Compte tenu de la cooptation du système judiciaire guatémaltèque au cours des dernières années, le rôle du Canada et d’autres membres de la communauté internationale dans la surveillance d’affaires comme celle de Virginia Laparra et la dénonciation des abus devient encore plus vital.

Nous exhortons l’ambassade à prendre un intérêt public similaire dans le dossier du Diario Militar, impliquant le procès de plusieurs officiers militaires pour la disparition forcée de 183 Guatémaltèques, dont certains sont des parents de citoyens canadiens.

L’affaire Diario Militar est le cas de justice transitionnelle la plus importante au Guatemala depuis le procès pour génocide de Maya Ixil en 2013. Le 15 novembre 2022, le juge qui présidait cette affaire, le juge Miguel Ángel Gálvez, a été contraint de démissionner et de fuir le pays à la suite d’une campagne concertée de menaces et d’intimidation menée par la Fondation contre le terrorisme (FCT), une organisation promilitaire qui a cherché à entraver et à arrêter les procès en matière de droits de la personne. Nous partageons la crainte exprimée par les demandeurs que cela n’ouvre la porte à un démantèlement total de l’affaire. Nous pensons donc qu’il est plus important que jamais de démontrer que la communauté internationale veille et que le respect de la primauté du droit est primordial. Lors des audiences précédentes, la présence de fonctionnaires de l'ambassade et d'observateurs internationaux a considérablement dissuadé les familles et les témoins de se faire harceler pendant la phase d'établissement des preuves. Nous demandons à l’ambassade d’être représentée aux audiences en cours du Diario Militar, en particulier lorsque l’indépendance judiciaire est clairement menacée.

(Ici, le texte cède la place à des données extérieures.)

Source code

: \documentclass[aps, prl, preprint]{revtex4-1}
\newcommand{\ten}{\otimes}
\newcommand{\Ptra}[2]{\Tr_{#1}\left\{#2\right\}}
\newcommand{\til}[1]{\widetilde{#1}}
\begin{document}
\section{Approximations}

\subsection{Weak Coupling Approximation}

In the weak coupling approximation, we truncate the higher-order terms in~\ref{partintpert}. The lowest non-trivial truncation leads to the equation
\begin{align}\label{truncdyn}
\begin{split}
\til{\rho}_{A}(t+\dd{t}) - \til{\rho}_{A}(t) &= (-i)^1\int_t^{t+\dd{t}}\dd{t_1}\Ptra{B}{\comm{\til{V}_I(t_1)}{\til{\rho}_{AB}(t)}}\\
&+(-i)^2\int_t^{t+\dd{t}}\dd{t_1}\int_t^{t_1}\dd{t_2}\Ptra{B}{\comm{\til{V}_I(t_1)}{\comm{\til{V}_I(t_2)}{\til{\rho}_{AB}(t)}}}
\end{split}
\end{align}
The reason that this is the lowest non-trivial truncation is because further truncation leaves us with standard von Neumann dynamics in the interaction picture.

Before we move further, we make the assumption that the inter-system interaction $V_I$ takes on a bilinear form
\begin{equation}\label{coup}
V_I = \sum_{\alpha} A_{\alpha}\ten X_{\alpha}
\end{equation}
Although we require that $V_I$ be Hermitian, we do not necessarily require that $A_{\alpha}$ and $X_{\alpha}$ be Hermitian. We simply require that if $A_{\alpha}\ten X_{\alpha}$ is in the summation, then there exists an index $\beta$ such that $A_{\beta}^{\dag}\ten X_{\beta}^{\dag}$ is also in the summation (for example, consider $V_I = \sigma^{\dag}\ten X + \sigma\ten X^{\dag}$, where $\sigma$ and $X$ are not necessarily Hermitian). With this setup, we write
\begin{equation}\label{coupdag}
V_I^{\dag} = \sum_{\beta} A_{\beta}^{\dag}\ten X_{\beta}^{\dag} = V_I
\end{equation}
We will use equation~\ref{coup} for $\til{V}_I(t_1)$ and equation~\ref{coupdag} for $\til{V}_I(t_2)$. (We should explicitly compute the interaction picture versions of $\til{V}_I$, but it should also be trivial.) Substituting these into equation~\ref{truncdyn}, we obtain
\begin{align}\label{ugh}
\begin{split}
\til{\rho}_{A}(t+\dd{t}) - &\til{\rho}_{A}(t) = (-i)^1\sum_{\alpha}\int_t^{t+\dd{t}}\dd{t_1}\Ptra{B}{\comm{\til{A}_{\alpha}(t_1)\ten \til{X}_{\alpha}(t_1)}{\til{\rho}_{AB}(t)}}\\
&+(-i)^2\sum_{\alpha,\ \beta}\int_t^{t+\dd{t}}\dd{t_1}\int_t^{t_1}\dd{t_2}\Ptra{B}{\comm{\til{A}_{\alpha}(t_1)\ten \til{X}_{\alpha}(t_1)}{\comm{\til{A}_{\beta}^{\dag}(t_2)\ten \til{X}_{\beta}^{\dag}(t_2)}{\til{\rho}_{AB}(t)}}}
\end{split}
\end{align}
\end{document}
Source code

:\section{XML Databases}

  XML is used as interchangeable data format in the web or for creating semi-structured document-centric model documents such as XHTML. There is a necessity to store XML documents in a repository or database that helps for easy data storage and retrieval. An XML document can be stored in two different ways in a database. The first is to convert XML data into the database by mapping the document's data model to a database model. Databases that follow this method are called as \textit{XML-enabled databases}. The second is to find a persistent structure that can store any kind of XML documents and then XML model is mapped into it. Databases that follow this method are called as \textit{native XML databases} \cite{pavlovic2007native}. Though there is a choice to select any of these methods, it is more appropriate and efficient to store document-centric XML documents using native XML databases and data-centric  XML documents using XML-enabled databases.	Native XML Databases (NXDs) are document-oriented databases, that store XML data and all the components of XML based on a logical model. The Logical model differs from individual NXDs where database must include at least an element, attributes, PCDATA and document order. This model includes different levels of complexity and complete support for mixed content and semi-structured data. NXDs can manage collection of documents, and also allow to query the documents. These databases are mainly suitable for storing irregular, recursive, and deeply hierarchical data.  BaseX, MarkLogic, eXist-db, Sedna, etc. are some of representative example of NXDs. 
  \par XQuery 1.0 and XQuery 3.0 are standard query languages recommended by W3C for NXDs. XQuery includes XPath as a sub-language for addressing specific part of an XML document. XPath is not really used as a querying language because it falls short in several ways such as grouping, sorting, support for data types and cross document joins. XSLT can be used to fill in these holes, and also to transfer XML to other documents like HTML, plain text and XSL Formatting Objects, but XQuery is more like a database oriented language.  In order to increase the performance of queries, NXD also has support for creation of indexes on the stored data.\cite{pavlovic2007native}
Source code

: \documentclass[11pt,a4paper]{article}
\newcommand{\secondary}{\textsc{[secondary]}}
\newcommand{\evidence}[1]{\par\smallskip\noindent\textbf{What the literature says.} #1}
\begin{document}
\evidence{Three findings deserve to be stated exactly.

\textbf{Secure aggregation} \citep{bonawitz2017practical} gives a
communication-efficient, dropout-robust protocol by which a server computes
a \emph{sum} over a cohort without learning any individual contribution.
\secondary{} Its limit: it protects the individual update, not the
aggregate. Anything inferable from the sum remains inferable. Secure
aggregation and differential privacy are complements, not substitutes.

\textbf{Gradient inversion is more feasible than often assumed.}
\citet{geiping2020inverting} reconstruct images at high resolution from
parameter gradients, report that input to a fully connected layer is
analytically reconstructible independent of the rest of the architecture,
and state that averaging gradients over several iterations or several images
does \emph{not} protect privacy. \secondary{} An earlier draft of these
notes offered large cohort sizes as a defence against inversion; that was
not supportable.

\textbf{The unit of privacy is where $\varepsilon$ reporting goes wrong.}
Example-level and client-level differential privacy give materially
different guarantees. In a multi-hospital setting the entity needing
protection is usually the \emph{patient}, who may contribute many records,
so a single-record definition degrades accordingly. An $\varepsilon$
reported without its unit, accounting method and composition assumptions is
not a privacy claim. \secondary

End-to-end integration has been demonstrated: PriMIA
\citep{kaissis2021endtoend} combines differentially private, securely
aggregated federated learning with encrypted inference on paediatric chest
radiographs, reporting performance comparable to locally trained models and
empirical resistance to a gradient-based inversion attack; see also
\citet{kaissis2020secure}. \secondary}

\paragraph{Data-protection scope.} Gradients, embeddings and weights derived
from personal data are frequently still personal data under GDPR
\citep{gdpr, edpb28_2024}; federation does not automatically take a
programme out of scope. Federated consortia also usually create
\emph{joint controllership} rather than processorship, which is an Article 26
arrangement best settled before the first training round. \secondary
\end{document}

En effet, nous sommes profondément préoccupés par la situation extrêmement grave et qui se détériore en matière de droits et de justice au Guatemala, qui est trop souvent éclipsée par les crises dans d’autres pays qui font la une des journaux.  Nous apprécions l’investissement du Canada dans les efforts internationaux visant à soutenir la lutte contre l’impunité au Guatemala, et nous appelons à une pression stratégique renouvelée pour faire face à un dangereux recul qui menace l'État de droit.

Nos organisations ont documenté de multiples cas de criminalisation de procureurs, des juges et des magistrats dans un but évident. Parmi les personnes visées figurent des membres du Bureau du Procureur général des Droits de la personne, du Bureau des procureurs spéciaux contre l’impunité, des magistrats de la Cour Constitutionnelle, des juges de tribunaux à haut risque et des tribunaux impliqués dans des affaires emblématiques de violations graves des droits de la personne et d’enquêtes sur la corruption à grande échelle.

Au cours de l’année écoulée, d’autres procureurs ont été arrêtés et d’autres ont fui le pays par crainte d’être détenus et poursuivis pour leur travail contre la corruption.  Ce qui est en jeu, ce n’est rien de moins que l’indépendance du pouvoir judiciaire, le droit à une procédure régulière et le droit de défendre les droits de la personne. Comme l’a dit un défenseur autochtone à l’une de nos organisations, « si des juges sont attaqués et forcés de fuir, quel espoir y a-t-il pour ceux d’entre nous qui ont toujours été privés de nos droits, criminalisés et attaqués ».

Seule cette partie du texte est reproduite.